In tutto questo va aggiunto che il consigliere comunale Matteo Forte, già il 5 luglio scorso, a stretto giro dalla fine del Gay Pride milanese e dal dichiarato intento di Sala di ricominciare le (illegali) trascrizioni, aveva scritto al prefetto, come lo stesso esponente di Fratelli d’Italia ha confermato alla Nuova Bussola. «Il prefetto di Milano mi aveva risposto verso fine luglio per dirmi che si era interessato della questione. Poi, l’1 febbraio, mi ha fatto sapere che aveva informato il Viminale. E quindi c’è stata la circolare dello stesso prefetto. Finora - ha aggiunto il consigliere comunale - Sala aveva deciso di piegare il diritto e l’ordinamento a una sua battaglia ideologica. È questo che è stato segnalato al prefetto ed è questo che deve essere sanato».
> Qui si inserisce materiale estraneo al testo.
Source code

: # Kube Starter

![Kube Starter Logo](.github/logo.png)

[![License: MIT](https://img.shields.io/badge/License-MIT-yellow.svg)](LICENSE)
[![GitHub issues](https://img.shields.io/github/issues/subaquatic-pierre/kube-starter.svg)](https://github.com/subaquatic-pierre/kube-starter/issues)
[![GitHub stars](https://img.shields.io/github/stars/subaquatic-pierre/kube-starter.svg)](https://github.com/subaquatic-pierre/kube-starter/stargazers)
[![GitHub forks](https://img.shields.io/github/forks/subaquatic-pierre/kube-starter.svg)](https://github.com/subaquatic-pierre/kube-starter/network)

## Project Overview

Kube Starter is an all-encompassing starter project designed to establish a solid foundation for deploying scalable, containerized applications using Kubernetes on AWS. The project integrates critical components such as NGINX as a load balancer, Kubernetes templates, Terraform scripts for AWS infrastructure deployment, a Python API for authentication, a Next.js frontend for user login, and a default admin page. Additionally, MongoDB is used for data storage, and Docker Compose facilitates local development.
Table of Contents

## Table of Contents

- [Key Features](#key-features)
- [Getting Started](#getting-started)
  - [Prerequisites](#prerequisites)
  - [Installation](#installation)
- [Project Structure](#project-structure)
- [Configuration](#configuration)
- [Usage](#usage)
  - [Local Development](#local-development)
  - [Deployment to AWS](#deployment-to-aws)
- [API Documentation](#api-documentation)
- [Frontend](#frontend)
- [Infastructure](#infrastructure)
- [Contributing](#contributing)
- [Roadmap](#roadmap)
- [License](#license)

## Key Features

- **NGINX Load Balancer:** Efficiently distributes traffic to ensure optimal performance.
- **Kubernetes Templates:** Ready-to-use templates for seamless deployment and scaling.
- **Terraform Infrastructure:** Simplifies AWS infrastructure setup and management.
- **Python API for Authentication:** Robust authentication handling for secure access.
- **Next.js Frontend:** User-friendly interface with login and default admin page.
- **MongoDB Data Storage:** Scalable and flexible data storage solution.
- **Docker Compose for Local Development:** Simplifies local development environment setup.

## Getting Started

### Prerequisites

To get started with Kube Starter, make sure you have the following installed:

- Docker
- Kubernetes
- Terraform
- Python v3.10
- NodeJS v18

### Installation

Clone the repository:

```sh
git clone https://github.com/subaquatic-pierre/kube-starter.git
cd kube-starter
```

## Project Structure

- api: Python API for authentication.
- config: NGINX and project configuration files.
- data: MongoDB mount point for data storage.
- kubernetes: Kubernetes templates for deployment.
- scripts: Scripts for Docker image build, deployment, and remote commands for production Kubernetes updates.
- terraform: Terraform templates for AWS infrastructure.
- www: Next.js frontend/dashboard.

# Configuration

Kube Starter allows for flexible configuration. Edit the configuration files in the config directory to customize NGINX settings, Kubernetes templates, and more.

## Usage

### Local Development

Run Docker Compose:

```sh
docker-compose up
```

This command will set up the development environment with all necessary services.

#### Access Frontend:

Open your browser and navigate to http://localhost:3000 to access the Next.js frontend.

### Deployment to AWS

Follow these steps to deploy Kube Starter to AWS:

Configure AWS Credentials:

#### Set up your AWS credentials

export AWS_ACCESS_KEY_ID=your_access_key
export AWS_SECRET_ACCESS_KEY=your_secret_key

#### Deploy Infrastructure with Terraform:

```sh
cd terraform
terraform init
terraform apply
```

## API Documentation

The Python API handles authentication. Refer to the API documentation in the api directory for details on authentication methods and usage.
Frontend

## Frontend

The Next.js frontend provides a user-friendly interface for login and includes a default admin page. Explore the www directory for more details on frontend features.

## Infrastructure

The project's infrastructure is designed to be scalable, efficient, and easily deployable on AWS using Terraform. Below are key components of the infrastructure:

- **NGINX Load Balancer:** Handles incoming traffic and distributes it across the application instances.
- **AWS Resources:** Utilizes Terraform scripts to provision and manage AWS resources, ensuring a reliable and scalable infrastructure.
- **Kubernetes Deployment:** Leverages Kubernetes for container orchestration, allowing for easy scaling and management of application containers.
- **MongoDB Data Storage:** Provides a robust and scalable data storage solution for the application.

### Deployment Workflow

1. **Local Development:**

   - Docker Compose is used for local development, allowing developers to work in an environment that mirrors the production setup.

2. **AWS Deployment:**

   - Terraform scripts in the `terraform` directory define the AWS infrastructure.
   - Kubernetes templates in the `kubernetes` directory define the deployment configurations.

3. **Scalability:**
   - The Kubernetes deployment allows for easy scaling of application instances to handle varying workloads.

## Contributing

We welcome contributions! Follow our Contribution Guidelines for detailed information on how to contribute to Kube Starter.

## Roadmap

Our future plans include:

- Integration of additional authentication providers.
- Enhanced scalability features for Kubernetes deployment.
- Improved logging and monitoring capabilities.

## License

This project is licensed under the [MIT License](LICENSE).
Nel frattempo, è appunto intervenuta la sentenza delle Sezioni Unite della Cassazione, con le sue ricadute a livello nazionale. Una sentenza articolata (vedi qui l’approfondimento del Centro Studi Livatino), con punti condivisibili e altri no, ma che ha certamente il merito di smentire l’assunto dell’automatismo nel trascrivere l’atto di nascita straniero, perché esso non solo finisce «per legittimare in maniera indiretta e surrettizia una pratica degradante», come la maternità surrogata, ma non soddisfa nemmeno il cosiddetto miglior interesse del minore, «attuando semmai quello degli adulti che aspirano ad avere un figlio a tutti i costi». Riducendo il figlio stesso, aggiungiamo, a un oggetto.

Lungi, dunque, dall’essere il “passo indietro” o lo scandalo gridato da sinistra e relativi media, queste due notizie delle ultime 48 ore sono un primo passo di civiltà, volto a riparare un’ingiustizia di fondo.